Review Summary: Some say Kosm[mmm...]
What’s worse than overthinking chillout jams? Chillout jams that actively require this of anyone keen to latch onto the good bits, it turns out. Thanks for that one, Neon Bunny; you’re polished as all glossy car-commercial hell, and just a
tiny bit absolutely too smooth for your own good. Out come the knives (the ones with no edges): as far as Korean synth-pop and/or R&B goes, I feel it’s dangerously easy to talk about ‘smoothness’ as trope for sophistication, lush textures or relaxation value in a way that turns a blind eye to its potential for over-generous airiness and innocuous fluff. I’ve almost certainly been guilty of this in the past, but a lot of the best stuff in that scene does very well walking an often fine line between the two. Award-winning singer-songwriter-producer Neon Bunny has demonstrated this enough times herself, and she’s been in the game for easily long enough that you’d expect her to be a master at watching her step.

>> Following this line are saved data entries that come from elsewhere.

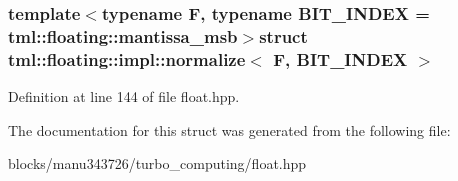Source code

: \subsubsection*{template$<$typename F, typename B\+I\+T\+\_\+\+I\+N\+D\+E\+X = tml\+::floating\+::mantissa\+\_\+msb$>$struct tml\+::floating\+::impl\+::normalize$<$ F, B\+I\+T\+\_\+\+I\+N\+D\+E\+X $>$}



Definition at line 144 of file float.\+hpp.



The documentation for this struct was generated from the following file\+:\begin{DoxyCompactItemize}
\item 
blocks/manu343726/turbo\+\_\+computing/float.\+hpp\end{DoxyCompactItemize}

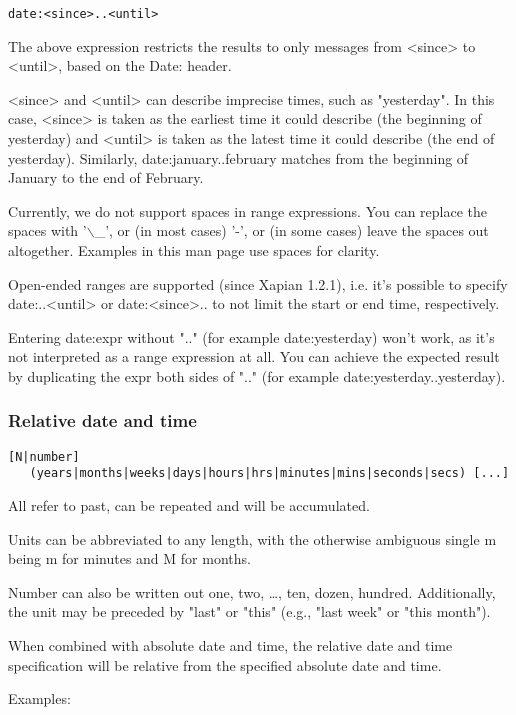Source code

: \documentclass[a4,onecolumn,portrait]{article}
\begin{document}
\begin{verbatim}
date:<since>..<until>
\end{verbatim}

The above expression restricts the results to only messages from <since> to <until>, based on the Date: header.

<since> and <until> can describe imprecise times, such as "yesterday". In this case, <since> is taken as the earliest time it could describe (the beginning of yesterday) and <until> is taken as the latest time it could describe (the end of yesterday).  Similarly, date:january..february matches from the beginning of January to the end of February.

Currently, we do not support spaces in range expressions. You can replace the spaces with '$\backslash$\_', or (in most cases) '-', or (in some cases) leave the spaces out altogether. Examples in this man page use spaces for clarity.

Open-ended ranges are supported (since Xapian 1.2.1), i.e. it's possible to specify date:..<until> or date:<since>.. to not limit the start or end time, respectively.

Entering date:expr without ".." (for example date:yesterday) won't work, as it's not interpreted as a range expression at all. You can achieve the expected result by duplicating the expr both sides of ".." (for example date:yesterday..yesterday).
\subsubsection{Relative date and time}
\label{sec-7-3-2}

\begin{verbatim}
[N|number]
   (years|months|weeks|days|hours|hrs|minutes|mins|seconds|secs) [...]
\end{verbatim}

All refer to past, can be repeated and will be accumulated.

Units can be abbreviated to any length, with the otherwise ambiguous single m being m for minutes and M for months.

Number can also be written out one, two, \ldots{}, ten, dozen, hundred.  Additionally, the unit may be preceded by "last" or "this" (e.g., "last week" or "this month").

When combined with absolute date and time, the relative date and time specification will be relative from the specified absolute date and time.

Examples:
\end{document}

Why, then, is her latest album
Kosmos ‘smooth’ to a pronounced, floaty, fluffy, real fault? It doesn’t so much tread the line as it straddles it wholesale. It’s rare to find an album at once so inoffensive and as results-may-vary, but that dense cloud of smo**thness reduces those kinds of preconceptions to foolishness. In space, no-one can hear you scream, when you scream [in space]. Boy, does this album have a lot of space.
Kosmos, or some say...
At first glance, it’s deceptively easy to split this tracklist into cruisers and snoozers. On the one hand, you’ve got the opener “Call You”, a perfect calling card that anchors an R&B-styled blissout in a slick bassline and velvety refrain, or “아파트 천*”, a flirt between retro-synth and city-pop with enough hooks for all the family; on the other hand, there’s “Let Me Be The One”, an anemic stab at downtime Disney smoulder that takes the album’s focal midway slot and sinks it like a thermos of cold tea in a stagnant duck pond. Its atmosphere and semblance of progression are practically impenetrable to the kind of attention spans that this shade of pop should really be pitched at, and many listeners will sadly have phased out by the time an unexpectedly gorgeous stringscape pops up to steal the show in the coda.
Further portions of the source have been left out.